The scope of the retrofit is not yet clear—e.g., software only, or software and new hardware—but Volkswagen and the other Group brands whose vehicles are affected will present the technical solutions and measures to the responsible authorities in October.

As a first step, Volkswagen will inform the customers affected that the emissions characteristics of their vehicles will be corrected in the near future. All vehicles are technically safe and roadworthy, although non-compliant with emissions standards.

Customers with these vehicles will be kept informed over the coming weeks and months. All of the Group brands affected will set up national websites to update customers on developments.

An internal Volkswagen evaluation established that a service procedure will be required for some five million vehicles from the Volkswagen Passenger Cars brand out of a total eleven million Group vehicles worldwide. These vehicles from certain models and model years (such as the sixth generation Volkswagen Golf, the seventh generation Volkswagen Passat or the first generation Volkswagen Tiguan) are fitted with Type EA 189 diesel engines.

Other Volkswagen Group brands affected include Audi (2.1 million vehicles worldwide) and Škoda (1.2 million worldwide).



Since the cars are capable of meeting the certification conditions when the software is set for them, it's obvious that the retrofit will be software-only.

Brent Jatko

But will performance be the same after the defeat device is deleted?

Dr. Strange Love

Performance will not be the same unless there are offsetting HW changes. The SW will downgrade boost, increase EGR and I believe require more fuel for the NOx trap regeneratation.

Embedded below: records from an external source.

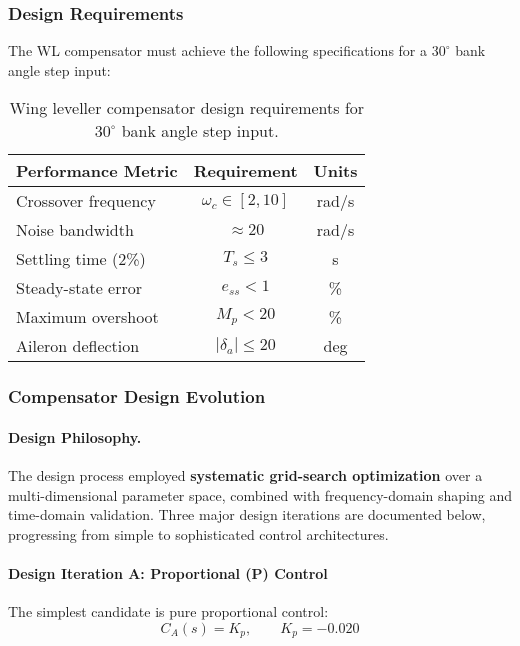 \subsubsection{Design Requirements}

The WL compensator must achieve the following specifications for a $30^\circ$ bank angle step input:

\begin{table}[h!]
\centering
\begin{tabular}{lcc}
\toprule
\textbf{Performance Metric} & \textbf{Requirement} & \textbf{Units} \\
\midrule
Crossover frequency & $\omega_c \in [2, 10]$ & rad/s \\
Noise bandwidth & $\approx 20$ & rad/s \\
Settling time (2\%) & $T_s \le 3$ & s \\
Steady-state error & $e_{ss} < 1$ & \% \\
Maximum overshoot & $M_p < 20$ & \% \\
Aileron deflection & $|\delta_a| \le 20$ & deg \\
\bottomrule
\end{tabular}
\caption{Wing leveller compensator design requirements for $30^\circ$ bank angle step input.}
\label{tab:wl_requirements}
\end{table}

\subsubsection{Compensator Design Evolution}

\paragraph{Design Philosophy.}
The design process employed \textbf{systematic grid-search optimization} over a multi-dimensional parameter space, combined with frequency-domain shaping and time-domain validation. Three major design iterations are documented below, progressing from simple to sophisticated control architectures.

\paragraph{Design Iteration A: Proportional (P) Control}

The simplest candidate is pure proportional control:
\begin{equation}
C_A(s) = K_p, \qquad K_p = -0.020
\label{eq:design_A}
\end{equation}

My guess is they'll triple the AdBlue (Urea solution for reducing NOx) consumption from what they're using now. So it will be 1 liter for 333km instead of 1000km.

At $3 per liter that goes from 0.3 cents per mile to 0.9 cents per mile, a $72 per year hit for a 12,000 mile per year driver, paid for by Volkswagen.

I'm not sure if if extensive boost/EGR changes will be needed in that scenario.

Filipe Gonçalves

Apparently the cars affected do not use SCR so, if the solution come with only a software update, probably the major problems for owners will be the increase of consumptions.

Dave R

Filipe, VW TDIs both with and without SCR were found to vastly exceed USA regulated NOx emissions levels on the road while on the dyno they failed.




@EP, they already tried a software fix at the last recall on the insistence of the EPA, it didn't work, hence this great debacle. The rolling road map itself probably gives unacceptable real world driveability/economy.


If they do a s/w fix and it reduces the power and increases fuel consumption, you can be sure that a grey industry will spring up to set the car back to or near to it's original programming.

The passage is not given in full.